Additions to how it works, and a simple "keep alive" strategy #55

consideRatio · 2023-02-02T09:56:18Z

I learned a few things from @minrk on gitter (February 1, 2023 6:36 PM) that I want to ensure is captured in this repo.

My takeaway points from what Min said

server will not shut itself down if it has a stuck-busy kernel, but [jupyterhub-idle-culler] will
It’s in what the server considers activity to be reported. Messsged are activity (execution, output), but being statically busy is not considered activity.
It’s in our power to change this - the hub singleuser activity tracking could be modified to consider (separately, even) busy and/or connected kernels to be “active”
So if you changed one big sleep to a for/print every minute or two, it should stay up.

Gitter discussion

Me:

I'm at a loss. Shouldn't starting a notebook running in jupyterlab, like below, make it end up >reporting regularly that its active, which makes z2jh's culler not cull the instance?
import time
time.sleep(3600*24)
Apparently, it doesn't seem to help.

Min:

Is the lab tab still open and connected?

If not, then no. Culler doesn’t consider a notebook not being interacted with activity.

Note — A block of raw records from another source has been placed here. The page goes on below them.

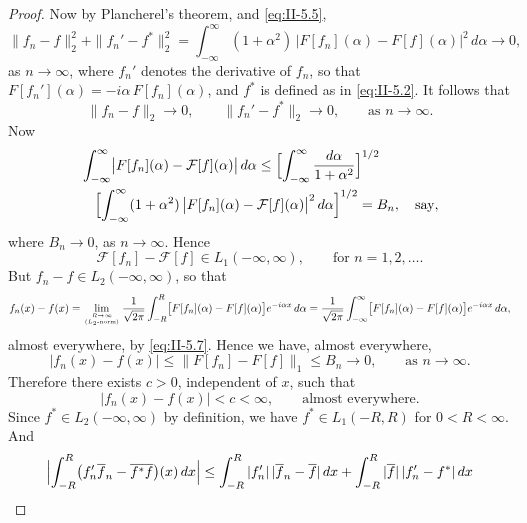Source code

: \begin{proof}
Now by Plancherel's theorem, and \eqref{eq:II-5.5},
\[
\|f_{n}-f\|_{2}^{2}+\|f_{n}'-f^{*}\|_{2}^{2}
=\int_{-\infty}^{\infty}(1+\alpha^{2})\,
\bigl|F[f_{n}](\alpha)-F[f](\alpha)\bigr|^{2}\,d\alpha\to 0,
\]
as $n\to\infty$, where $f_{n}'$ denotes the derivative of $f_{n}$, so that $F[f_{n}'](\alpha)=-i\alpha\,F[f_{n}](\alpha)$, and $f^{*}$ is defined as in \eqref{eq:II-5.2}. It follows that
\begin{equation}\tag{5.6}\label{eq:II-5.6}
\|f_{n}-f\|_{2}\to 0,\qquad \|f_{n}'-f^{*}\|_{2}\to 0,\qquad\text{as }n\to\infty.
\end{equation}
Now
\[
\begin{aligned}
&\int_{-\infty}^{\infty}\bigl|F[f_{n}](\alpha)-\mathcal F[f](\alpha)\bigr|\,d\alpha
\le \Bigl[\int_{-\infty}^{\infty}\frac{d\alpha}{1+\alpha^{2}}\Bigr]^{1/2}\\
&\quad\Bigl[\int_{-\infty}^{\infty}(1+\alpha^{2})\,
\bigl|F[f_{n}](\alpha)-\mathcal F[f](\alpha)\bigr|^{2}\,d\alpha\Bigr]^{1/2}=B_{n},\quad\text{say},
\end{aligned}
\]
where $B_{n}\to 0$, as $n\to\infty$. Hence
\begin{equation}\tag{5.7}\label{eq:II-5.7}
\mathcal F[f_{n}]-\mathcal F[f]\in L_{1}(-\infty,\infty),\qquad\text{for }n=1,2,\dots.
\end{equation}
But $f_{n}-f\in L_{2}(-\infty,\infty)$, so that
\[
f_{n}(x)-f(x)=\lim_{R\to\infty\atop(L_{2}\text{-norm})}
\frac{1}{\sqrt{2\pi}}\int_{-R}^{R}\bigl[F[f_{n}](\alpha)-F[f](\alpha)\bigr]e^{-i\alpha x}\,d\alpha
=\frac{1}{\sqrt{2\pi}}\int_{-\infty}^{\infty}\bigl[F[f_{n}](\alpha)-F[f](\alpha)\bigr]e^{-i\alpha x}\,d\alpha,
\]
almost everywhere, by \eqref{eq:II-5.7}. Hence we have, almost everywhere,
\begin{equation}\tag{5.7'}\label{eq:II-5.7p}
|f_{n}(x)-f(x)|\le \|F[f_{n}]-F[f]\|_{1}\le B_{n}\to 0,\qquad\text{as }n\to\infty.
\end{equation}
Therefore there exists $c>0$, independent of $x$, such that
\begin{equation}\tag{5.8}\label{eq:II-5.8}
|f_{n}(x)-f(x)|<c<\infty,\qquad\text{almost everywhere}.
\end{equation}
Since $f^{*}\in L_{2}(-\infty,\infty)$ by definition, we have $f^{*}\in L_{1}(-R,R)$ for $0<R<\infty$. And
\[
\Bigl|\int_{-R}^{R}\bigl(f_{n}'\overline{f}_{n}-\overline{f^{*}}\overline{f}\bigr)(x)\,dx\Bigr|
\le\int_{-R}^{R}|f_{n}'|\,|\overline{f}_{n}-\overline{f}|\,dx
+\int_{-R}^{R}|\overline{f}|\,|f_{n}'-f^{*}|\,dx
\]
\begin{equation}\tag{5.9}\label{eq:II-5.9}

\end{equation}
\end{proof}

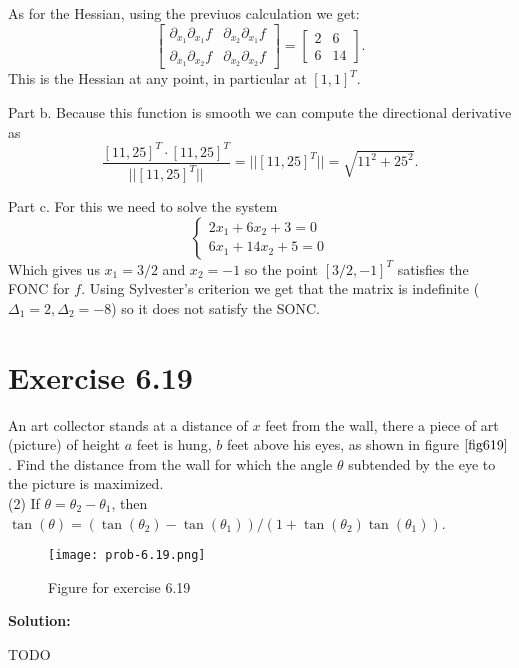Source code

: \documentclass{article}
\begin{document}
As for the Hessian, using the previuos calculation we get:
\[
\begin{bmatrix}
\partial_{x_1}\partial_{x_1}f & \partial_{x_2}\partial_{x_1}f\\
\partial_{x_1}\partial_{x_2}f & \partial_{x_2}\partial_{x_2}f
\end{bmatrix}
=
\begin{bmatrix}
2 & 6\\
6 & 14
\end{bmatrix}.
\]
This is the Hessian at any point, in particular at $[1,1]^T$.

Part b. Because this function is smooth we can compute the directional
derivative as
\[
	\frac{[11,25]^T\cdot
	[11,25]^T}{||[11,25]^T||}=||[11,25]^T||=\sqrt{11^2+25^2}.
\]

Part c. For this we need to solve the system
\[
	\begin{cases}
	2x_1+6x_2+3=0\\
	6x_1+14x_2+5=0
	\end{cases}
\]
Which gives us $x_1=3/2$ and $x_2=-1$ so the point $[3/2,-1]^T$ satisfies the
FONC for $f$. Using Sylvester's criterion we get that the matrix is indefinite
($\Delta_1=2, \Delta_2=-8$)
so it does not satisfy the SONC.
\section*{Exercise 6.19}
An art collector stands at a distance of $x$ feet from the wall, there a piece
of art (picture) of height $a$ feet is hung, $b$ feet above his eyes, as shown
in figure $\ref{fig619}$. Find the distance from the wall for which the angle $\theta$
subtended by the eye to the picture is maximized.\\
(2) If $\theta = \theta_2 - \theta_1$, then
$\tan(\theta)=(\tan(\theta_2)-\tan(\theta_1))/(1+\tan(\theta_2)\tan(\theta_1))$.
\begin{figure}[ht]
	\center
	\caption{Figure for exercise 6.19}
	\texttt{[image: prob-6.19.png]}
	\label{fig619}
\end{figure}

\textbf{Solution:}

TODO
\end{document}
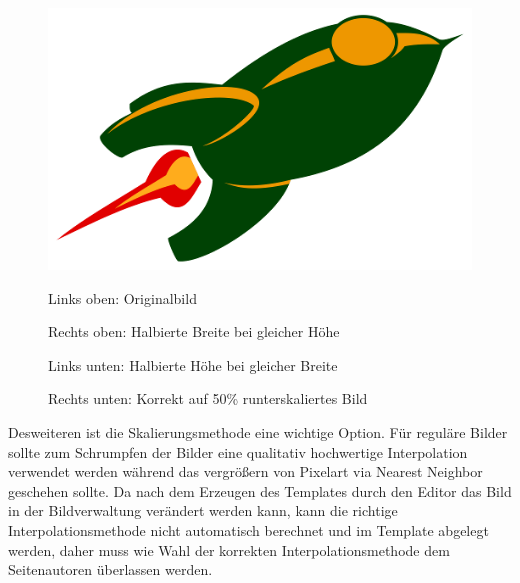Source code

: \begin{figure}
  \includegraphics[width=\columnwidth/100*33]{images/scale-image-good.png}

  Links oben: Originalbild

  Rechts oben: Halbierte Breite bei gleicher Höhe

  Links unten: Halbierte Höhe bei gleicher Breite

  Rechts unten: Korrekt auf 50\% runterskaliertes Bild
\end{figure}

Desweiteren ist die Skalierungsmethode eine wichtige Option. Für reguläre Bilder
sollte zum Schrumpfen der Bilder eine qualitativ hochwertige Interpolation
verwendet werden während das vergrößern von Pixelart via Nearest Neighbor
geschehen sollte. Da nach dem Erzeugen des Templates durch den Editor das Bild
in der Bildverwaltung verändert werden kann, kann die richtige
Interpolationsmethode nicht automatisch berechnet und im Template abgelegt
werden, daher muss wie Wahl der korrekten Interpolationsmethode dem
Seitenautoren überlassen werden.

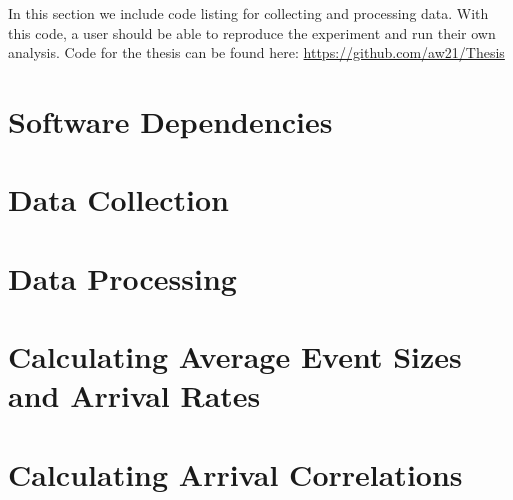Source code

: In this section we include code listing for collecting and processing data. With this code, a user should be able to reproduce the experiment and run their own analysis. Code for the thesis can be found here: \url{https://github.com/aw21/Thesis}

\section{Software Dependencies}
\begin{singlespacing}

\end{singlespacing}

\section{Data Collection}
\begin{singlespacing}
\label{data-collection-code}
\end{singlespacing}

\section{Data Processing}
\begin{singlespacing}
\label{data-processing-code}
\end{singlespacing}

\section{Calculating Average Event Sizes and Arrival Rates}
\begin{singlespacing}
\label{AES_and_rate_code}
\end{singlespacing}

\section{Calculating Arrival Correlations}
\begin{singlespacing}
\label{correlation-code}
\end{singlespacing}

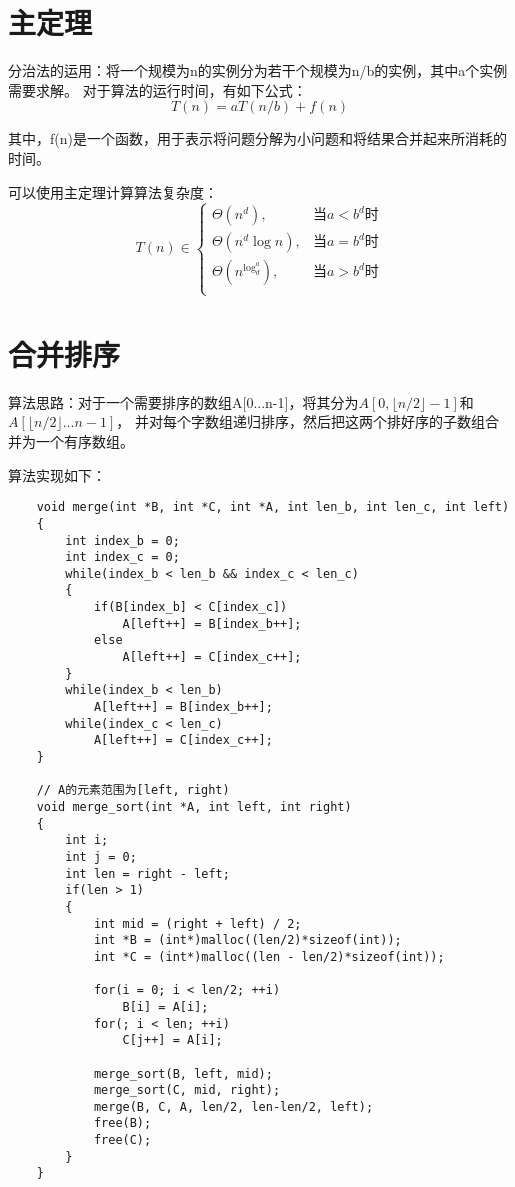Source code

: \documentclass[a4paper,left=2.5cm,right=2.5cm,11pt]{article}
\begin{document}
\tableofcontents

\clearpage

\section{主定理}
	分治法的运用：将一个规模为n的实例分为若干个规模为n/b的实例，其中a个实例需要求解。
	对于算法的运行时间，有如下公式：
	\begin{equation}
		T(n) = aT(n/b) + f(n)
	\end{equation}

	其中，f(n)是一个函数，用于表示将问题分解为小问题和将结果合并起来所消耗的时间。\par

	可以使用主定理计算算法复杂度：
	\begin{equation}
	T(n) \in
		\begin{cases}
			\Theta(n^d), &\text{当}a<b^d\text{时}\\
			\Theta(n^d \log n), &\text{当}a=b^d\text{时}\\
			\Theta(n^{\log_d^a}), &\text{当}a>b^d\text{时}\\
		\end{cases}
	\end{equation}

\section{合并排序}
	算法思路：对于一个需要排序的数组A[0...n-1]，将其分为$A[0, \lfloor n/2 \rfloor-1]$和$A[\lfloor n/2 \rfloor ... n-1]$，
	并对每个字数组递归排序，然后把这两个排好序的子数组合并为一个有序数组。\par

	算法实现如下：
	\begin{lstlisting}
	void merge(int *B, int *C, int *A, int len_b, int len_c, int left)
	{
		int index_b = 0;
		int index_c = 0;
		while(index_b < len_b && index_c < len_c)
		{
			if(B[index_b] < C[index_c])
				A[left++] = B[index_b++];
			else
				A[left++] = C[index_c++];
		}
		while(index_b < len_b)
			A[left++] = B[index_b++];
		while(index_c < len_c)
			A[left++] = C[index_c++];
	}

	// A的元素范围为[left, right)
	void merge_sort(int *A, int left, int right)
	{
		int i;
		int j = 0;
		int len = right - left;
		if(len > 1)
		{
			int mid = (right + left) / 2;
			int *B = (int*)malloc((len/2)*sizeof(int));
			int *C = (int*)malloc((len - len/2)*sizeof(int));

			for(i = 0; i < len/2; ++i)
				B[i] = A[i];
			for(; i < len; ++i)
				C[j++] = A[i];

			merge_sort(B, left, mid);
			merge_sort(C, mid, right);
			merge(B, C, A, len/2, len-len/2, left);
			free(B);
			free(C);
		}
	}
	\end{lstlisting}
\end{document}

It’s in our power to change this - the hub singleuser activity tracking could be modified to consider (separately, even) busy and/or connected kernels to be “active”

Me:

Hmm @minrk no, when you say "Culler", which culler are you speaking about? The jupyterhub-idle-culler?

I thought that the jupyterhub-idle-culler got reports about kernel activity, and that was sufficient.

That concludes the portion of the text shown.